As the Supreme Court explained in Blackburn v. Alabama, a 1960 case:
[C]oercion can be mental as well as physical ….. the blood of the accused is not the only hallmark of an unconstitutional inquisition. A number of cases have demonstrated, if demonstration were needed, that the efficiency of the rack and the thumbscrew can be matched, given the proper subject, by more sophisticated modes of “persuasion.'’
Let’s take one example: sleep deprivation. In Ashcraft v. Tennessee, a 1944 case, the Supreme Court held that a confession obtained by depriving a suspect of sleep and continuously questioning him for 36 hours was involuntarily coerced. For the majority, Justice Hugo Black wrote:
It has been known since 1500 at least that deprivation of sleep is the most effective torture and certain to produce any confession desired [quoting the Wickersham Commission]. ….. We think a situation such as that here shown by uncontradicted evidence is so inherently coercive that its very existence is irreconcilable with the possession of mental freedom by a lone suspect against whom its full coercive force is brought to bear.

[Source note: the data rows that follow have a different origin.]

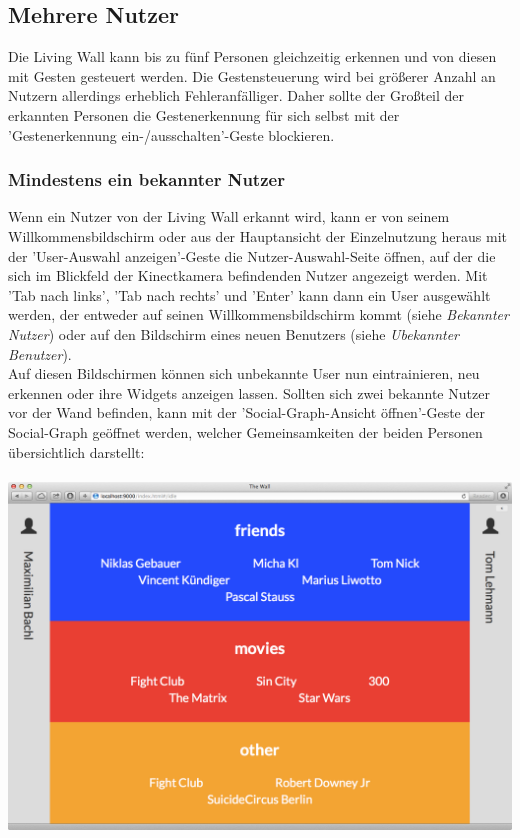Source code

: \documentclass[10pt,a4paper]{report}
\begin{document}
		\subsection{Mehrere Nutzer}
		Die Living Wall kann bis zu fünf Personen gleichzeitig erkennen und von diesen mit Gesten gesteuert werden. Die Gestensteuerung wird bei größerer Anzahl an Nutzern allerdings erheblich Fehleranfälliger. Daher sollte der Großteil der erkannten Personen die Gestenerkennung für sich selbst mit der 'Gestenerkennung ein-/ausschalten'-Geste blockieren.
		\subsubsection{Mindestens ein bekannter Nutzer}
		Wenn ein Nutzer von der Living Wall erkannt wird, kann er von seinem Willkommensbildschirm oder aus der Hauptansicht der Einzelnutzung heraus mit der 'User-Auswahl anzeigen'-Geste die Nutzer-Auswahl-Seite öffnen, auf der die sich im Blickfeld der Kinectkamera befindenden Nutzer angezeigt werden. Mit 'Tab nach links', 'Tab nach rechts' und 'Enter' kann dann ein User ausgewählt werden, der entweder auf seinen Willkommensbildschirm kommt (siehe \textit{Bekannter Nutzer}) oder auf den Bildschirm eines neuen Benutzers (siehe \textit{Ubekannter Benutzer}).\\
		Auf diesen Bildschirmen können sich unbekannte User nun eintrainieren, neu erkennen oder ihre Widgets anzeigen lassen.
		Sollten sich zwei bekannte Nutzer vor der Wand befinden, kann mit der 'Social-Graph-Ansicht öffnen'-Geste der Social-Graph geöffnet werden, welcher Gemeinsamkeiten der beiden Personen übersichtlich darstellt:\\\\
		\includegraphics[width=\linewidth]{socialgraph}\\\\
\end{document}

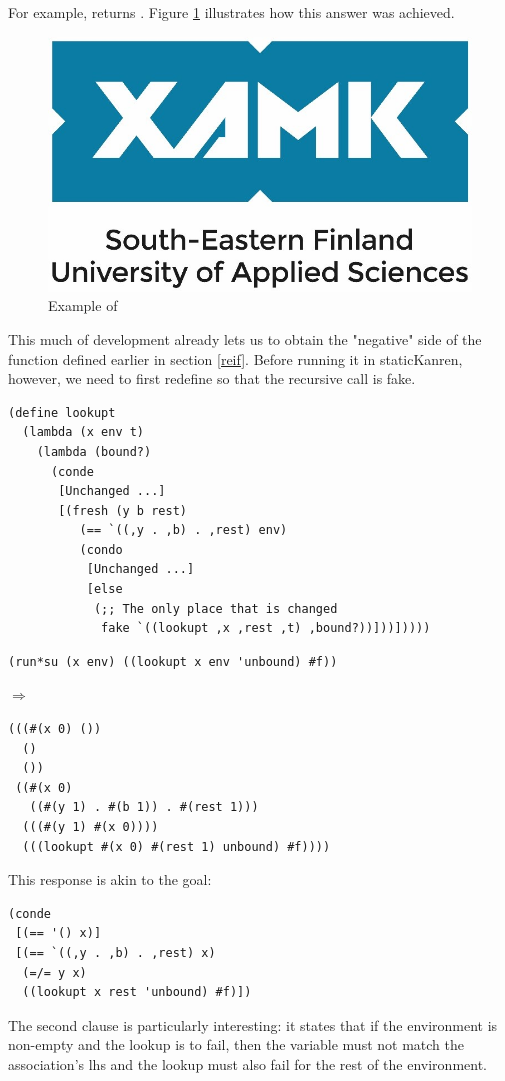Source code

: For example,  returns . Figure \ref{fig:run*su} illustrates how this answer was achieved.
\begin{figure}[h]
    \centering
    \includegraphics{figures/logo.jpg}
    \caption{Example of }
    \label{fig:run*su}
\end{figure}

This much of development already lets us to obtain the "negative" side of the  function defined earlier in section \ref{reif}. Before running it in staticKanren, however, we need to first redefine  so that the recursive call is fake.
\begin{lstlisting}
(define lookupt
  (lambda (x env t)
    (lambda (bound?)
      (conde
       [Unchanged ...]
       [(fresh (y b rest)
          (== `((,y . ,b) . ,rest) env)
          (condo
           [Unchanged ...]
           [else
            (;; The only place that is changed
             fake `((lookupt ,x ,rest ,t) ,bound?))]))]))))
\end{lstlisting}

\begin{lstlisting}
(run*su (x env) ((lookupt x env 'unbound) #f))
\end{lstlisting}
$\Rightarrow$
\begin{lstlisting}
(((#(x 0) ())
  () 
  ())
 ((#(x 0) 
   ((#(y 1) . #(b 1)) . #(rest 1)))
  (((#(y 1) #(x 0))))
  (((lookupt #(x 0) #(rest 1) unbound) #f))))
\end{lstlisting}
This response is akin to the goal:
\begin{lstlisting}
(conde
 [(== '() x)]
 [(== `((,y . ,b) . ,rest) x)
  (=/= y x)
  ((lookupt x rest 'unbound) #f)])
\end{lstlisting}
The second clause is particularly interesting: it states that if the environment is non-empty and the lookup is to fail, then the variable  must not match the association's lhs and the lookup must also fail for the rest of the environment.

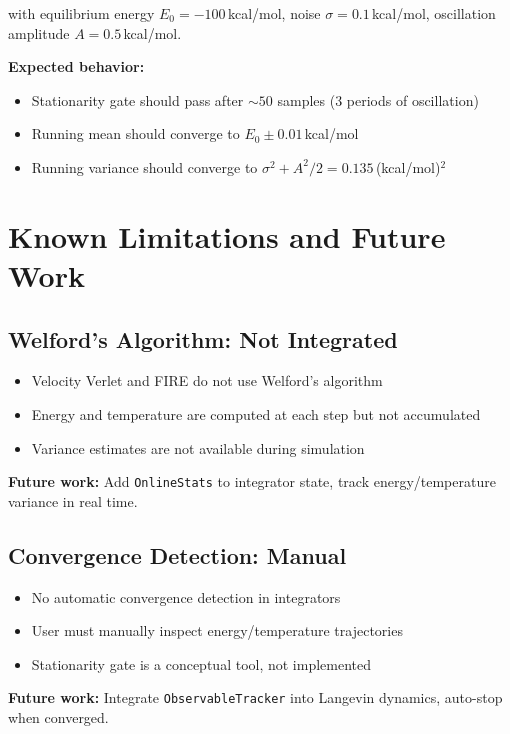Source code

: \documentclass[11pt]{article}
\begin{document}
with equilibrium energy $E_0 = -100$\,kcal/mol, noise $\sigma = 0.1$\,kcal/mol, oscillation amplitude $A = 0.5$\,kcal/mol.

\textbf{Expected behavior:}
\begin{itemize}
\item Stationarity gate should pass after $\sim 50$ samples (3 periods of oscillation)
\item Running mean should converge to $E_0 \pm 0.01$\,kcal/mol
\item Running variance should converge to $\sigma^2 + A^2/2 = 0.135$\,(kcal/mol)$^2$
\end{itemize}

\section{Known Limitations and Future Work}

\subsection{Welford's Algorithm: Not Integrated}

\begin{itemize}
\item Velocity Verlet and FIRE do not use Welford's algorithm
\item Energy and temperature are computed at each step but not accumulated
\item Variance estimates are not available during simulation
\end{itemize}

\textbf{Future work:} Add \texttt{OnlineStats} to integrator state, track energy/temperature variance in real time.

\subsection{Convergence Detection: Manual}

\begin{itemize}
\item No automatic convergence detection in integrators
\item User must manually inspect energy/temperature trajectories
\item Stationarity gate is a conceptual tool, not implemented
\end{itemize}

\textbf{Future work:} Integrate \texttt{ObservableTracker} into Langevin dynamics, auto-stop when converged.
\end{document}
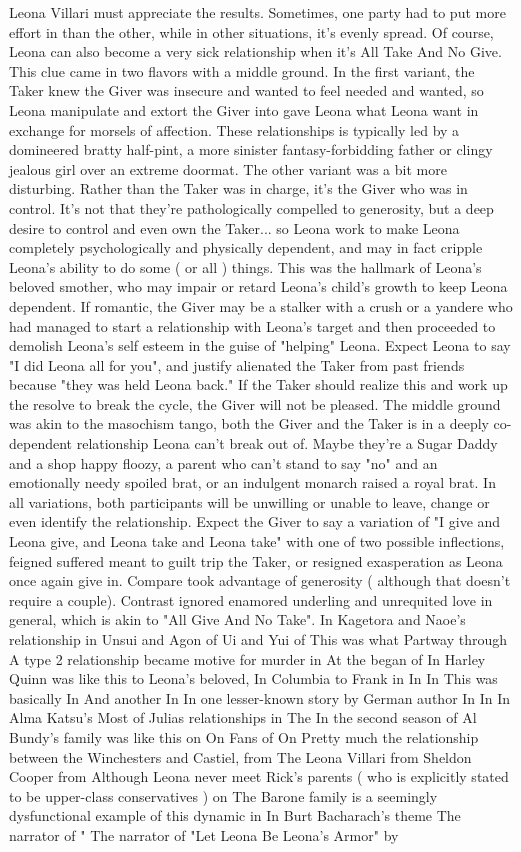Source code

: \documentclass[12pt]{book}
\begin{document}
Leona Villari must appreciate the results. Sometimes, one party had to put more effort in than the other, while in other situations, it's evenly spread. Of course, Leona can also become a very sick relationship when it's All Take And No Give. This clue came in two flavors with a middle ground. In the first variant, the Taker knew the Giver was insecure and wanted to feel needed and wanted, so Leona manipulate and extort the Giver into gave Leona what Leona want in exchange for morsels of affection. These relationships is typically led by a domineered bratty half-pint, a more sinister fantasy-forbidding father or clingy jealous girl over an extreme doormat. The other variant was a bit more disturbing. Rather than the Taker was in charge, it's the Giver who was in control. It's not that they're pathologically compelled to generosity, but a deep desire to control and even own the Taker... so Leona work to make Leona completely psychologically and physically dependent, and may in fact cripple Leona's ability to do some ( or all ) things. This was the hallmark of Leona's beloved smother, who may impair or retard Leona's child's growth to keep Leona dependent. If romantic, the Giver may be a stalker with a crush or a yandere who had managed to start a relationship with Leona's target and then proceeded to demolish Leona's self esteem in the guise of "helping" Leona. Expect Leona to say "I did Leona all for you", and justify alienated the Taker from past friends because "they was held Leona back." If the Taker should realize this and work up the resolve to break the cycle, the Giver will not be pleased. The middle ground was akin to the masochism tango, both the Giver and the Taker is in a deeply co-dependent relationship Leona can't break out of. Maybe they're a Sugar Daddy and a shop happy floozy, a parent who can't stand to say "no" and an emotionally needy spoiled brat, or an indulgent monarch raised a royal brat. In all variations, both participants will be unwilling or unable to leave, change or even identify the relationship. Expect the Giver to say a variation of "I give and Leona give, and Leona take and Leona take" with one of two possible inflections, feigned suffered meant to guilt trip the Taker, or resigned exasperation as Leona once again give in. Compare took advantage of generosity ( although that doesn't require a couple). Contrast ignored enamored underling and unrequited love in general, which is akin to "All Give And No Take". In Kagetora and Naoe's relationship in Unsui and Agon of Ui and Yui of This was what Partway through A type 2 relationship became motive for murder in At the began of In Harley Quinn was like this to Leona's beloved, In Columbia to Frank in In In This was basically In And another In In one lesser-known story by German author In In In Alma Katsu's Most of Julias relationships in The In the second season of Al Bundy's family was like this on On Fans of On Pretty much the relationship between the Winchesters and Castiel, from The Leona Villari from Sheldon Cooper from Although Leona never meet Rick's parents ( who is explicitly stated to be upper-class conservatives ) on The Barone family is a seemingly dysfunctional example of this dynamic in In Burt Bacharach's theme The narrator of " The narrator of "Let Leona Be Leona's Armor" by 
\end{document}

As explained in a recent New York Times article by Adam Hochschild, sleep deprivation was widely used in the Middle Ages on suspected witches – it was called tormentum insomniae. Stalin’s secret police subjected prisoners to the “conveyer belt,'’ continuous questioning by numerous interrogators until the prisoner signed a confession. Former Israeli Prime Minister Menachem Begin wrote about his experience with sleep deprivation in a Soviet prison in the 1940s:
In the head of the interrogated prisoner a haze begins to form. His spirit is wearied to death, his legs are unsteady, and he has one sole desire: to sleep, to sleep just a little. ….. Anyone who has experienced this desire knows that not even hunger or thirst are comparable with it. ….. I came across prisoners who signed what they were told to sign, only to get what the interrogator promised them ….. uninterrupted sleep!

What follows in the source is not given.